How to complete this task: The required output is the line containing "The system increases my productivity." and every line after it, transcribed exactly through the end of the data below.

************

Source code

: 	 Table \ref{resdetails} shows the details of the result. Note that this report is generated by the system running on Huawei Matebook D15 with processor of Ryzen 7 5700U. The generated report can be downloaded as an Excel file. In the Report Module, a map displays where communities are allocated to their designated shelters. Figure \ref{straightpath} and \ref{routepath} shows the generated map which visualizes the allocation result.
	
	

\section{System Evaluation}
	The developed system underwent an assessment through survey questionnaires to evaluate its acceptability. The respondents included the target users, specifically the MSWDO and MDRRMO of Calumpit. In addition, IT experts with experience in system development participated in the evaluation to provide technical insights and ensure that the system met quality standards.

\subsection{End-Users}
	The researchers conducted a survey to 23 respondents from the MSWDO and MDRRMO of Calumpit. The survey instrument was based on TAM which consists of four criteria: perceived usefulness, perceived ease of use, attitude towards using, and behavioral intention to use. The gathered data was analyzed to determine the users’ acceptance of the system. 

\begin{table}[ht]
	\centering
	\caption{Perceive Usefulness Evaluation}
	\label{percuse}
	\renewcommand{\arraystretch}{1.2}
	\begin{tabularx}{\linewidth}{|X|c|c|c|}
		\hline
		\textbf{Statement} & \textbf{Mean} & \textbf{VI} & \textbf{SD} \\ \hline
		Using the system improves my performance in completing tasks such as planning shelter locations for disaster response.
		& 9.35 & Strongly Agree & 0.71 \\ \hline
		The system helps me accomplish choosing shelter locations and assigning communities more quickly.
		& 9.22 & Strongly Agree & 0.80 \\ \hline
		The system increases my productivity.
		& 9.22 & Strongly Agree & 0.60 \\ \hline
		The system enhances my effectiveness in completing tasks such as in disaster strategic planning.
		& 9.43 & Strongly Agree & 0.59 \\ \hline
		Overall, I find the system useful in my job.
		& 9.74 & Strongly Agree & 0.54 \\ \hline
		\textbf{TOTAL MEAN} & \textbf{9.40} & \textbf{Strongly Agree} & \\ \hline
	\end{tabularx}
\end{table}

************

Exercise output:
		The system increases my productivity.
		& 9.22 & Strongly Agree & 0.60 \\ \hline
		The system enhances my effectiveness in completing tasks such as in disaster strategic planning.
		& 9.43 & Strongly Agree & 0.59 \\ \hline
		Overall, I find the system useful in my job.
		& 9.74 & Strongly Agree & 0.54 \\ \hline
		\textbf{TOTAL MEAN} & \textbf{9.40} & \textbf{Strongly Agree} & \\ \hline
	\end{tabularx}
\end{table}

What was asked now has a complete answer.